Sunday, September 27, 2009

God goes high tech

In a previous life, I used to work in a publishing company that also had a tele-marketing department. That was really just two kids sitting down with a phone directory and methodically calling every phone number listed in it.

Now, tele-marketeers have computers to do the dialling for them. Some even have recorded messages to do the hard-selling.

What I didn't expect was for God to do the same. L picked up the phone today and was somewhat startled to hear a recorded message informing him that Jesus loves him, and that if he wanted to know more, he could call a certain number. Thank goodness he didn't. It could be a long-distance call scam, and god knows how much it'll cost to call Heaven.

Wednesday, September 16, 2009

It's not happy. Period.

There's a feminine product here that has followed its American cousin in using a new advertising tagline: "Have a happy period."

It could only have been dreamt up by a male advertising guy. Because if he were to bleed from his penis for a week, he'd understand that there's nothing happy about periods. You cramp, you bloat and you bloody *bleed*. I bloat so bad even my fingers swell and I can't wear anything that requires doing up buttons or a zip at the back because the bunch of bananas that my hands have become can't manage them. Not a happy camper at all.

Never trifle with a menstruating woman. She can bleed for a week and still not die.

Wednesday, September 09, 2009

Getting into a good book


Was cruising the library shelves under C for Artemis Fowl books (Eoin Colfer) but he wasn't on the shelf so I ended up with JM Coetzee, Diary of a Bad Year. And it turned out to be the most amazingly structured book I've ever read, possibly outshining Salman Rushdie's Satanic Verses.

You've got an author writing a serious essay, who gets the pretty girl upstairs to type it for him, and her boyfriend's suspicion over her new pastime. Three narratives going on concurrently, down the page. I don't know whether to read down the page and jump from one narrative to another or to read one narrative straight through to the end and then go back to the beginning of the book for another.

I am going to have so much pleasure reading this book, and I know I'll read it more than once, and in different ways.

Thursday, September 03, 2009

Dumbing down

One of the things I got to do with four days at home was to watchTV, which included a lot of quiz shows. Does anyone remember Magnus Magnusson in Mastermind? Now, that was a real quiz show. I can't remember how much it paid out, but the point wasn't really winning money but the laurel wreath of being really, really smart.

As opposed to the winners in Are You Smarter Than a Fifth Grader now on TV. You could win a million dollars by knowing the answers to the stuff you were *supposed to know* when you were 10 years old. It must be why we've gotten collectively stupider over the years, when you could win a million bucks for knowing what the measurement oz stands for instead of boning up to be quizzed on say, sexual politics and power play in Shakespeare's tragedies. Or string theory. Or the periodic table. What's the point of being learning so much nowadays when popular TV has taught you that it doesn't really pay?

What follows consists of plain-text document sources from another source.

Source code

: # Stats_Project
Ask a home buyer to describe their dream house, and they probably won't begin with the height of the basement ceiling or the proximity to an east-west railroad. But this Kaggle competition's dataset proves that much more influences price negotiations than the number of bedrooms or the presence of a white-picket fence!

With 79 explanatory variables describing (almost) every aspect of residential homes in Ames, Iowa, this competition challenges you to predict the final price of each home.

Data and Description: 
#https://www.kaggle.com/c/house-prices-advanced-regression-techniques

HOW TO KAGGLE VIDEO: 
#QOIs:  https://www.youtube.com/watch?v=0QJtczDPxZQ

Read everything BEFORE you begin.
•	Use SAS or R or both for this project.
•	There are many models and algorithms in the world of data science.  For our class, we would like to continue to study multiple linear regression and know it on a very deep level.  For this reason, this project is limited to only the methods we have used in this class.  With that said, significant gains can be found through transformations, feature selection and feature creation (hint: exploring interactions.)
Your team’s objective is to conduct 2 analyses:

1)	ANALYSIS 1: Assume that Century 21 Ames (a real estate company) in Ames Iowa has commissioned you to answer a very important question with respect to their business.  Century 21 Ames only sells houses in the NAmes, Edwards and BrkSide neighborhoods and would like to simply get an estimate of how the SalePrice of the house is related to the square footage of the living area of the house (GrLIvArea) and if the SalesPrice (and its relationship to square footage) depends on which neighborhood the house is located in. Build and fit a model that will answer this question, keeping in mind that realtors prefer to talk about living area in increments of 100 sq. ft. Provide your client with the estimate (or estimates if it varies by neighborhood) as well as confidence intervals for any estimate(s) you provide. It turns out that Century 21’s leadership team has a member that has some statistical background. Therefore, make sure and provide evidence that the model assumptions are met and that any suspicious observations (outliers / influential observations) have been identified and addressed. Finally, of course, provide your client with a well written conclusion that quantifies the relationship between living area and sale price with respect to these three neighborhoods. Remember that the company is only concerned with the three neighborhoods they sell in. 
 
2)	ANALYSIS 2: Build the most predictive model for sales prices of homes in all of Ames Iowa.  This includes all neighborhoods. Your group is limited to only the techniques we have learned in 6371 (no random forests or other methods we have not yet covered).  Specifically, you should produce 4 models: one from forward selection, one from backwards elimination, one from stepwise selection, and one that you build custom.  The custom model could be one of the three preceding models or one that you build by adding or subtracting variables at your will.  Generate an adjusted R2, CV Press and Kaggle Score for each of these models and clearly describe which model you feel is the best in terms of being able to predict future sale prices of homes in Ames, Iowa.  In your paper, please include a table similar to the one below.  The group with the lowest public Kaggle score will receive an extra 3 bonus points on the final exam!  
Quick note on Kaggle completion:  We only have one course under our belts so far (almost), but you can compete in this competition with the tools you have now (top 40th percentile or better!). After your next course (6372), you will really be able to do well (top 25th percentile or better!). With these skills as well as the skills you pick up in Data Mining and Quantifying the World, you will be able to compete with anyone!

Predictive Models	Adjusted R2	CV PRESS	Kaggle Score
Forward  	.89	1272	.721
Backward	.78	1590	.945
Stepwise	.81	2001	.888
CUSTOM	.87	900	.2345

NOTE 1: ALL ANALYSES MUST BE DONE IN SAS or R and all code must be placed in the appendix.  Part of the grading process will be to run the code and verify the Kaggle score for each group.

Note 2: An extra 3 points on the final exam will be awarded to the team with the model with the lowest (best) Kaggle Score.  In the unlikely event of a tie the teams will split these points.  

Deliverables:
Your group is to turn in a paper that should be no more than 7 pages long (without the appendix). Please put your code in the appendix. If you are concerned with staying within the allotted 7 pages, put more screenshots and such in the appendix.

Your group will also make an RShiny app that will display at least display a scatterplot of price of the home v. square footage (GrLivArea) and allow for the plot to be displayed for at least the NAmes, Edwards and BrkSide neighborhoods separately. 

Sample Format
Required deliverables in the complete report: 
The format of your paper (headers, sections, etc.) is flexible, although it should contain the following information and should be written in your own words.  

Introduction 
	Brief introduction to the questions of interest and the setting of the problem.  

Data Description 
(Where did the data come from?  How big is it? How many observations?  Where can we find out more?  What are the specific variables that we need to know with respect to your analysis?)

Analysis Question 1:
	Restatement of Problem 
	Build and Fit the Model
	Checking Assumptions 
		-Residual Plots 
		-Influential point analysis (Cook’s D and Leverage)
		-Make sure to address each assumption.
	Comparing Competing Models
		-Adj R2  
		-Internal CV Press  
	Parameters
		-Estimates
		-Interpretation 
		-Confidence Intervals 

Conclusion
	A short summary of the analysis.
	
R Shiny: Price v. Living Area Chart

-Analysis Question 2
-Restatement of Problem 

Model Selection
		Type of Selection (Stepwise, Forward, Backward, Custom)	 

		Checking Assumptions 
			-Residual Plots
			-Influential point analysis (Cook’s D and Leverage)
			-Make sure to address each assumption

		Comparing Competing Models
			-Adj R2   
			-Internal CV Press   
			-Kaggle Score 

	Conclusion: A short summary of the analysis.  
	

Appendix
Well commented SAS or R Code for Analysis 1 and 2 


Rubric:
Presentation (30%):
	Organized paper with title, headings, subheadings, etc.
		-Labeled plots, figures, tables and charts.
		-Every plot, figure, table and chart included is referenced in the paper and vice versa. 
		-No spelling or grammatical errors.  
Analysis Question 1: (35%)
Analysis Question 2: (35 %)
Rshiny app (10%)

Wednesday, September 02, 2009

No place like home

I had worked enough public holidays and Sundays to accumulate enough off days for a long four-day weekend. Much of it was spent with a dog on my lap. This, I discovered, was an automatic effect. For instance, the deck chair came with a self-regulating furry seat-belt. The minute you sat down on it, a furry seat-belt will instantly drape itself lovingly and protectively across your lap. How you want to remove your seat-belt so as to get up to get another cup of tea is a different matter altogether.

I don't spend enough evenings at home watching the sunset. I think having a dog on your lap actually helps the sun go down a little better, even if the sun can do it on its own without any help on your part.

I also organised the music in my iTunes, and have rearranged a new folder named Tenors. Which made me realise something -- why does Italian sound so magnificent when sung? I don't even mean the Puccini and the Verdi arias, but the fact that Il Divo's Unbreak My Heart sounds a whole lot more resounding in Italian than the original Toni Braxton English version. Same with Paul Potts' Memory, Lloyd Webber's English version from Cats didn't have the oomph that the Italian version did, as beautiful as it was.

The other realisation was that I have 4 or 5 different versions of Ave Maria. For some reason, every tenor who records a CD feels that he must include it, and always the Schubert version. Why?